→ Source records:

********

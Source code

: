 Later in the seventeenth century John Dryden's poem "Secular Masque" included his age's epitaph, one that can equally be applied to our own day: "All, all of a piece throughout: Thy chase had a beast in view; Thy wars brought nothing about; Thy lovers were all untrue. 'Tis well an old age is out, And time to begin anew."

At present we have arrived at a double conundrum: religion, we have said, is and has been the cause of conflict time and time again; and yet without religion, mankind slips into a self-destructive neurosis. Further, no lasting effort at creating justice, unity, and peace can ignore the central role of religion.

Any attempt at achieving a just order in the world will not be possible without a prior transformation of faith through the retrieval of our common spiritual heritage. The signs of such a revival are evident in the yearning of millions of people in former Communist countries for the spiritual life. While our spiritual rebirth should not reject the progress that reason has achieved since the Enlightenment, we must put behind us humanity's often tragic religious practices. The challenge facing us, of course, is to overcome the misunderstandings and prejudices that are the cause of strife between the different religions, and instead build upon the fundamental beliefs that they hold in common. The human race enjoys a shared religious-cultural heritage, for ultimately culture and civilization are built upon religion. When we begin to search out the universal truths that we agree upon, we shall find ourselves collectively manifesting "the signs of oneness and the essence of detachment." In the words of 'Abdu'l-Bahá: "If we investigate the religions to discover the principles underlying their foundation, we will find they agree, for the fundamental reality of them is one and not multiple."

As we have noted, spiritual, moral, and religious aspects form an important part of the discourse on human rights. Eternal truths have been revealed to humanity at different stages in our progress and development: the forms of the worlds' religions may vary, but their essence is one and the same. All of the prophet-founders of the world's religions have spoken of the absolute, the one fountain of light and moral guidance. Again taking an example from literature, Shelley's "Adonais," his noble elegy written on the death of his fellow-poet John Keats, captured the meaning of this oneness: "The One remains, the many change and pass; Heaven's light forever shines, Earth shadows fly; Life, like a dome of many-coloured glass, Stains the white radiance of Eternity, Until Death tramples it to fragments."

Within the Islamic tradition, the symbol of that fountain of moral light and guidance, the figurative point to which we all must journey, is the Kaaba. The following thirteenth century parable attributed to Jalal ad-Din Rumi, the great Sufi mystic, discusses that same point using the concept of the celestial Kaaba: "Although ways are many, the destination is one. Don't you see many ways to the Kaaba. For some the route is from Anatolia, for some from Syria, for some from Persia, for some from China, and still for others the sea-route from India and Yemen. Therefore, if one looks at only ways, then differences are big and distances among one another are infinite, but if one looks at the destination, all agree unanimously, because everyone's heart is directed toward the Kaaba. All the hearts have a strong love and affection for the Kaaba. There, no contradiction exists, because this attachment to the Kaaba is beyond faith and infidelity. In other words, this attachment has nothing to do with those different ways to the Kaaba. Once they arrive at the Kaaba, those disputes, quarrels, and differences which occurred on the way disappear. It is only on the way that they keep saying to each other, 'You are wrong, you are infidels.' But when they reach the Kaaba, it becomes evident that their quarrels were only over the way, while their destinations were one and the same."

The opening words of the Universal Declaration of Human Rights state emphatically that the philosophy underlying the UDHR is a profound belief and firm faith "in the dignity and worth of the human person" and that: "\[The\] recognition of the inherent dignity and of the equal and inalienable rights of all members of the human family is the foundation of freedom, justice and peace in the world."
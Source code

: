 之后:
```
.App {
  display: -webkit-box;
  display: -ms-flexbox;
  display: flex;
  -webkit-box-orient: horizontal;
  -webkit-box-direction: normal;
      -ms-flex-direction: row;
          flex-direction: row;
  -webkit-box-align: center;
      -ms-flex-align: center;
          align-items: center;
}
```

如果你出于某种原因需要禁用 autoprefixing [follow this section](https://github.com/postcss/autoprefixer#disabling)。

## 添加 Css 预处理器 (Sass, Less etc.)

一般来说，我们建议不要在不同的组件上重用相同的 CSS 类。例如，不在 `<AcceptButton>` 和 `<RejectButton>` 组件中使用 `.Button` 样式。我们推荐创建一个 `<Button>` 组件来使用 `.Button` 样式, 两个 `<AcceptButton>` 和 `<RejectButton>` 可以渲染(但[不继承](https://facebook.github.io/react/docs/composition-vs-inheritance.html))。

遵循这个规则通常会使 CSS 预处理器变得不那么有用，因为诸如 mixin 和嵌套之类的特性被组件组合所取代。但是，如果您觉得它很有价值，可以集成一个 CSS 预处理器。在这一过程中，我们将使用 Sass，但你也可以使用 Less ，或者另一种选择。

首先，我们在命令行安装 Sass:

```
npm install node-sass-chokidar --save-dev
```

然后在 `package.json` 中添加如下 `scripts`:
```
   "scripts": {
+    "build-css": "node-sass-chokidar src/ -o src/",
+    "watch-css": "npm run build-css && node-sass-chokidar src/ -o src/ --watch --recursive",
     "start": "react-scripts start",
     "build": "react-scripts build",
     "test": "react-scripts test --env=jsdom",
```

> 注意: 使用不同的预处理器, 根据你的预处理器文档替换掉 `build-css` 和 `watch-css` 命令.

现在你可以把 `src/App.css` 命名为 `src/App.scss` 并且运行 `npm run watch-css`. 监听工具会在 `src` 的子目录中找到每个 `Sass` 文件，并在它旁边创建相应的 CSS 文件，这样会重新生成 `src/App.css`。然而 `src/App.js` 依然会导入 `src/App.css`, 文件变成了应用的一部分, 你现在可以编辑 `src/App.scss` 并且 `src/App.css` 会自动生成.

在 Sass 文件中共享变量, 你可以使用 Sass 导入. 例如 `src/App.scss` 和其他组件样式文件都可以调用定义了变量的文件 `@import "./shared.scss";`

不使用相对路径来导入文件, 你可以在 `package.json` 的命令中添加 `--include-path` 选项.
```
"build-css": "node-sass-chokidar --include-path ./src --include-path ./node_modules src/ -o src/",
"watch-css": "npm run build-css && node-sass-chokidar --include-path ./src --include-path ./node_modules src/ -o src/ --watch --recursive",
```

********

→ What the task requires:
Lines that contain "time" should be pulled from the entries above and reported.

→ Expected output:
: Later in the seventeenth century John Dryden's poem "Secular Masque" included his age's epitaph, one that can equally be applied to our own day: "All, all of a piece throughout: Thy chase had a beast in view; Thy wars brought nothing about; Thy lovers were all untrue. 'Tis well an old age is out, And time to begin anew."
At present we have arrived at a double conundrum: religion, we have said, is and has been the cause of conflict time and time again; and yet without religion, mankind slips into a self-destructive neurosis. Further, no lasting effort at creating justice, unity, and peace can ignore the central role of religion.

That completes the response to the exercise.